■ ASSIGNED TASK
Show each line of the records in which the word "badge" occurs.

■ Stored entries
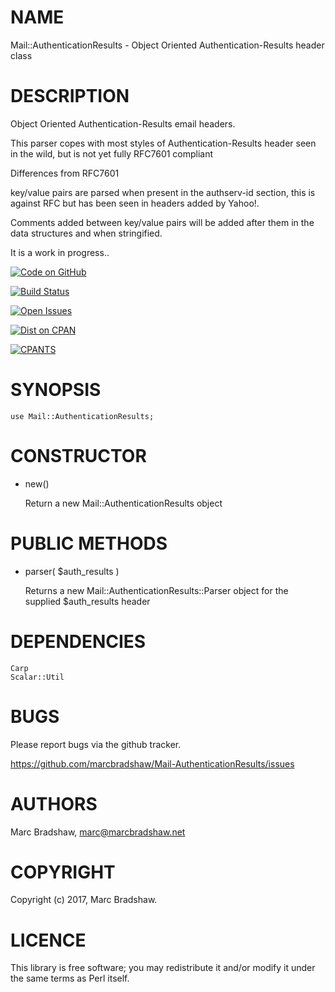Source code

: # NAME

Mail::AuthenticationResults - Object Oriented Authentication-Results header class

# DESCRIPTION

Object Oriented Authentication-Results email headers.

This parser copes with most styles of Authentication-Results header seen in the wild, but is not yet fully RFC7601 compliant

Differences from RFC7601

key/value pairs are parsed when present in the authserv-id section, this is against RFC but has been seen in headers added by Yahoo!.

Comments added between key/value pairs will be added after them in the data structures and when stringified.

It is a work in progress..

[![Code on GitHub](https://img.shields.io/badge/github-repo-blue.svg)](https://github.com/marcbradshaw/Mail-AuthenticationResults)

[![Build Status](https://travis-ci.org/marcbradshaw/Mail-AuthenticationResults.svg?branch=master)](https://travis-ci.org/marcbradshaw/Mail-AuthenticationResults)

[![Open Issues](https://img.shields.io/github/issues/marcbradshaw/Mail-AuthenticationResults.svg)](https://github.com/marcbradshaw/Mail-AuthenticationResults/issues)

[![Dist on CPAN](https://img.shields.io/cpan/v/Mail-AuthenticationResults.svg)](https://metacpan.org/release/Mail-AuthenticationResults)

[![CPANTS](https://img.shields.io/badge/cpants-kwalitee-blue.svg)](http://cpants.cpanauthors.org/dist/Mail-AuthenticationResults)

# SYNOPSIS

    use Mail::AuthenticationResults;

# CONSTRUCTOR

- new()

    Return a new Mail::AuthenticationResults object

# PUBLIC METHODS

- parser( $auth\_results )

    Returns a new Mail::AuthenticationResults::Parser object
    for the supplied $auth\_results header

# DEPENDENCIES

    Carp
    Scalar::Util

# BUGS

Please report bugs via the github tracker.

https://github.com/marcbradshaw/Mail-AuthenticationResults/issues

# AUTHORS

Marc Bradshaw, <marc@marcbradshaw.net>

# COPYRIGHT

Copyright (c) 2017, Marc Bradshaw.

# LICENCE

This library is free software; you may redistribute it and/or modify it
under the same terms as Perl itself.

■ WRITTEN REPLY
[![Code on GitHub](https://img.shields.io/badge/github-repo-blue.svg)](https://github.com/marcbradshaw/Mail-AuthenticationResults)
[![CPANTS](https://img.shields.io/badge/cpants-kwalitee-blue.svg)](http://cpants.cpanauthors.org/dist/Mail-AuthenticationResults)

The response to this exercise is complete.